Jackson's Knack for Picking Friendly Docs
Michael Jackson had a way of picking doctors who became such close friends with him that the doctor-patient distinction became blurred.
Dr. Alex Farshchian from Miami was "awe-struck" by Jackson, according to former L.A. County Sheriff's Deputy Michael Laperruque, who worked security for Jackson. We obtained notes from an interview Laperruque had with detectives during the child molestation investigation in Santa Barbara. Laperruque said Dr. Farshchian was so enamored with Jackson, he invited the singer to stay at his house in Miami. Laperruque says Jackson took the doctor up on his offer and ended up staying in his converted garage. The question -- why would Jackson settle for such accommodations?
Laperruque told detectives "Farshchian may have been over prescribing medication."
Dr. Arnold Klein was Jackson's longtime friend and Beverly Hills dermatologist. Klein bragged on Larry King that he has slept in the same room as Jackson and shared a close bond with him, going on numerous vacations with the singer. One of Jackson's drivers told the coroner Jackson would spend 3 - 4 hours in Klein's office and come out looking disoriented. A former bodyguard said he also saw Jackson leave Klein's office looking out of it. And powerful prescriptions were found at Neverland -- prescribed by Dr. Klein. The prescriptions were written for Frank Tyson, who worked for Jackson. A former bodyguard said Jackson would use Tyson's name to score drugs. Klein has said he prescribed Demerol for Jackson, a drug to which Jackson was addicted.

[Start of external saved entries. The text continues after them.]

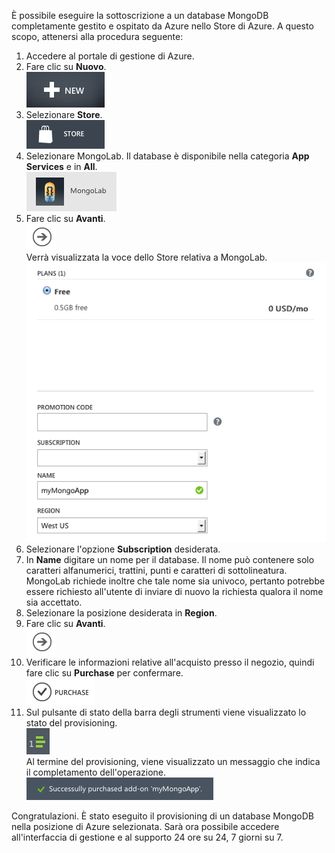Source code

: È possibile eseguire la sottoscrizione a un database MongoDB completamente gestito e ospitato da Azure nello Store di Azure. A questo scopo, attenersi alla procedura seguente:

1. Accedere al portale di gestione di Azure.
1. Fare clic su **Nuovo**.  
![Nuovo][button-new]
1. Selezionare **Store**.  
![Store][button-store]
1. Selezionare MongoLab. Il database è disponibile nella categoria **App Services** e in **All**.  
![MongoLab][entry-mongolab]
1. Fare clic su **Avanti**.  
![Avanti][button-next]  
Verrà visualizzata la voce dello Store relativa a MongoLab.  
![NewMongoLab][screen-newmongolab]
1. Selezionare l'opzione **Subscription** desiderata.
1. In **Name** digitare un nome per il database. Il nome può contenere solo caratteri alfanumerici, trattini, punti e caratteri di sottolineatura. MongoLab richiede inoltre che tale nome sia univoco, pertanto potrebbe essere richiesto all'utente di inviare di nuovo la richiesta qualora il nome sia accettato.
1. Selezionare la posizione desiderata in **Region**.
1. Fare clic su **Avanti**.  
![Avanti][button-next]
1. Verificare le informazioni relative all'acquisto presso il negozio, quindi fare clic su **Purchase** per confermare.  
![Avanti][button-purchase]  
1. Sul pulsante di stato della barra degli strumenti viene visualizzato lo stato del provisioning.  
![ProgressButton][button-progress]  
Al termine del provisioning, viene visualizzato un messaggio che indica il completamento dell'operazione.  
![SuccessMessage][message-success]

Congratulazioni. È stato eseguito il provisioning di un database MongoDB nella posizione di Azure selezionata. Sarà ora possibile accedere all'interfaccia di gestione e al supporto 24 ore su 24, 7 giorni su 7.

[button-new]: ./media/howto-provision-mongolab/button-new.png
[button-store]: ./media/howto-provision-mongolab/button-store.png
[button-next]: ./media/howto-provision-mongolab/button-next.png
[button-purchase]: ./media/howto-provision-mongolab/button-purchase.png
[button-progress]: ./media/howto-provision-mongolab/button-progress.png
[entry-mongolab]: ./media/howto-provision-mongolab/entry-mongolab.png
[screen-newmongolab]: ./media/howto-provision-mongolab/screen-newmongolab.png
[message-success]: ./media/howto-provision-mongolab/message-provisionsuccess.png

<!--HONumber=54-->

Dr. Allan Metzger, who practices in West Hollywood, went on one of Jackson's concert tours and was close to him. He even videotaped the singer's wedding to Debbie Rowe. Dr. Metzger received a public reprimand for prescribing drugs to Janet Jackson under an alias. Dr. Metzger would not tell us whether he ever prescribed drugs to Michael under an alias. He told us he has not been Jackson's doctor for years, but he spoke with him as recently as last April about medical issues and personal matters.
Some medical experts suggest it's a bad idea for doctors to become close to their patients because the doctors must retain the power to say "no" when the patient wants something that is not medically appropriate. Whatever his motives, Michael Jackson had a talent for picking doctors who were more than happy to pick him as a friend.